My name is Sarah and I really love swimming. I started when I was seven years old and I haven’t stopped since, because swimming is something you have to love and if you love swimming, you never stop.
I think swimming is the most important thing for my mental health because it is the one place that I feel that no one can get to me. You're in the water, who cares if the phone rings, if you get an email - you're in the water, you feel safe, you feel supported and you're focusing on one thing only, that swim. Yes, it’s definitely my time.
I have multiple sclerosis, I've had it since 1981 and exercise is really important because if you've got MS, you have a problem with your nervous system and how the information is being transferred around that. And to be doing any form of exercise, keeping yourself flexible is keeping you supple - it's keeping you moving.
It's that whole feeling of weightlessness, feeling that you can move in any direction you want - there’s never a bad swim.

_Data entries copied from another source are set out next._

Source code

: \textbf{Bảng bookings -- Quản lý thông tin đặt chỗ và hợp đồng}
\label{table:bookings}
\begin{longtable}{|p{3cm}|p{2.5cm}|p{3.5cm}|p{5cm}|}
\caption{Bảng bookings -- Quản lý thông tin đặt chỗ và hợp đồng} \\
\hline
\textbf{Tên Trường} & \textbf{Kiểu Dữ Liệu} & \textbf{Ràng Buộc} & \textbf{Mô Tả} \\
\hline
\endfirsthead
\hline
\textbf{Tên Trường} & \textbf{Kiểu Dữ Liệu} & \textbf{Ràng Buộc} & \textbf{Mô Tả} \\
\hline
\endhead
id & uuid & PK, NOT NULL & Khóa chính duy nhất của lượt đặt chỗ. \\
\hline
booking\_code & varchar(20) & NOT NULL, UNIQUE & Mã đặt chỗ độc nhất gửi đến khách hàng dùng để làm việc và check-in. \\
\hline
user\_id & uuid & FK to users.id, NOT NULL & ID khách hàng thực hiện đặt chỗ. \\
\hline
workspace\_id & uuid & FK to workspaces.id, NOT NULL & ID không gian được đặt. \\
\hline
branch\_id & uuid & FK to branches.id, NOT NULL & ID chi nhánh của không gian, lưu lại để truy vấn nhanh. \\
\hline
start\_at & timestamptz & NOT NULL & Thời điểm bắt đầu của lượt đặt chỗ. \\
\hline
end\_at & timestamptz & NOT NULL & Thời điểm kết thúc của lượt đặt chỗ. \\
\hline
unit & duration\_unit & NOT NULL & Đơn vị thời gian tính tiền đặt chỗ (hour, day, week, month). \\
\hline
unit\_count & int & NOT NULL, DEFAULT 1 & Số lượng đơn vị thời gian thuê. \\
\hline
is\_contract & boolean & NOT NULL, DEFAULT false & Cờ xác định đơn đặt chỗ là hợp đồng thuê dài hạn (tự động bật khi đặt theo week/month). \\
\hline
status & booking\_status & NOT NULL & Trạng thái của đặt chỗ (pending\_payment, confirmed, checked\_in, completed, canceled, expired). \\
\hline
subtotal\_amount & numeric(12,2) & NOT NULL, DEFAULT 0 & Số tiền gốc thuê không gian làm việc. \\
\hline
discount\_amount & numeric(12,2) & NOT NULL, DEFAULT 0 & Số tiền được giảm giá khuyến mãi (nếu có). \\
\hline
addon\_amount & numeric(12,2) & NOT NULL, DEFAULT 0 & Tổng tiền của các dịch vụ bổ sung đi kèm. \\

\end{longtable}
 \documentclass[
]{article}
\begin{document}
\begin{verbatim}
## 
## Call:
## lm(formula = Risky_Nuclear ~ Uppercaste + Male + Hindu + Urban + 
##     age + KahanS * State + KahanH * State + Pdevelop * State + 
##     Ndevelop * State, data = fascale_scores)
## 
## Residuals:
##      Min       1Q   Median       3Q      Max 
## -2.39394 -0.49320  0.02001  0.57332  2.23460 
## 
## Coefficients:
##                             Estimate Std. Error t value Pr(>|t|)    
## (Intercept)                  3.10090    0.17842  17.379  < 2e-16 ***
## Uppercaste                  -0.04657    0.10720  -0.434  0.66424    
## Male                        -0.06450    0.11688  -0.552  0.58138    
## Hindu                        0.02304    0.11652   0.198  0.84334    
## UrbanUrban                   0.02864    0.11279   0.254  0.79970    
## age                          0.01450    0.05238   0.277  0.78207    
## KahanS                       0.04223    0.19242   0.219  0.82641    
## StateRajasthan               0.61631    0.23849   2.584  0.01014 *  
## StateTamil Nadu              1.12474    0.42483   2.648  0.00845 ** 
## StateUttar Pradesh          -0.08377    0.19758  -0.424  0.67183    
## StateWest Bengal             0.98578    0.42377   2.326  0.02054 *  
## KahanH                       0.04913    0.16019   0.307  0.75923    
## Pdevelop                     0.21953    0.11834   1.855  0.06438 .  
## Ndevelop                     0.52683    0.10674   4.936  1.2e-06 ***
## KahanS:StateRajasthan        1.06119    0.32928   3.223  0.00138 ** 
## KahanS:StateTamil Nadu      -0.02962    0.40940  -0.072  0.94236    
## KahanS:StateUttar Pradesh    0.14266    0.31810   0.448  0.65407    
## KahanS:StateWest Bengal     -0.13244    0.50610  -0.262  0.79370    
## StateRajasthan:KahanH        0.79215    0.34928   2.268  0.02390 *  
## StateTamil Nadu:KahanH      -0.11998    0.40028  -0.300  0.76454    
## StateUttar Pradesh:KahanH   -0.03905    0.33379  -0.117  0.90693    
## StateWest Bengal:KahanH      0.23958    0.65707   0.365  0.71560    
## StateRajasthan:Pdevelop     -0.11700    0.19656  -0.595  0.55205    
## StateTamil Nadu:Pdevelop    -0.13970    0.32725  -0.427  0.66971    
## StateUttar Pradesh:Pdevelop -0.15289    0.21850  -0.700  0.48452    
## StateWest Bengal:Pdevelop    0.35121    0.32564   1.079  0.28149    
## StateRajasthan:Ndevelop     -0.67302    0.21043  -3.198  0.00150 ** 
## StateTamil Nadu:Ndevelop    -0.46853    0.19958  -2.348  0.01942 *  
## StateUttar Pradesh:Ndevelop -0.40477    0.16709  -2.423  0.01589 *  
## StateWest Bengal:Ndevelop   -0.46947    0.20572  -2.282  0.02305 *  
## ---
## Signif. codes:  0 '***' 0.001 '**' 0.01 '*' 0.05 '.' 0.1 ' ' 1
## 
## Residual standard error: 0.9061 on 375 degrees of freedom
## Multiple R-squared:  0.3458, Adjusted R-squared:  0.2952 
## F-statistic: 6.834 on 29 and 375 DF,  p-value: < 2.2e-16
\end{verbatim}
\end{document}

One of the huge benefits of swimming particularly first thing in the morning, when you have MS is the fact that you wake up all crushed and crinkled into a particular shape that you've slept in. The moment you get in that pool and you start moving your limbs about you are beginning to stretch out those muscles to move that spine back into position to get your shoulders down, level your hips back into position.
I'm not saying it fixes it but boy, do you notice a difference if you're not in the pool in the morning.
How do you benefit from being active?
For me, being active means independence, it means I can do the things I want when I want to do them. I love Pilates, I like strength building, so I do some weights, I do a bit of TRX and I do some very specific physio that challenges my neural pathways. In a normal gym situation, your trainer might say to you do 15 squats, when you're trying to challenge your neural pathways, you'll do three exercises with your right arm, and then you might ask your right leg to slide in and out 12 times and then you'll ask your left arm to do something different.
What has coming back to Better meant for you?
Coming back to Better and back to swimming has meant everything to me. When the re-opening announcement was made, you cannot believe how excited I was. I was the second person in the swimming pool on the 25th of July. I couldn't sleep that night, I kept thinking “I'm going back tomorrow”.
Everyone you spoke to as you got into the water, or getting changed by the side said, "Isn't this wonderful? It's so good to be back." And this was the atmosphere, it was like, well perhaps we'd had Carnival start early!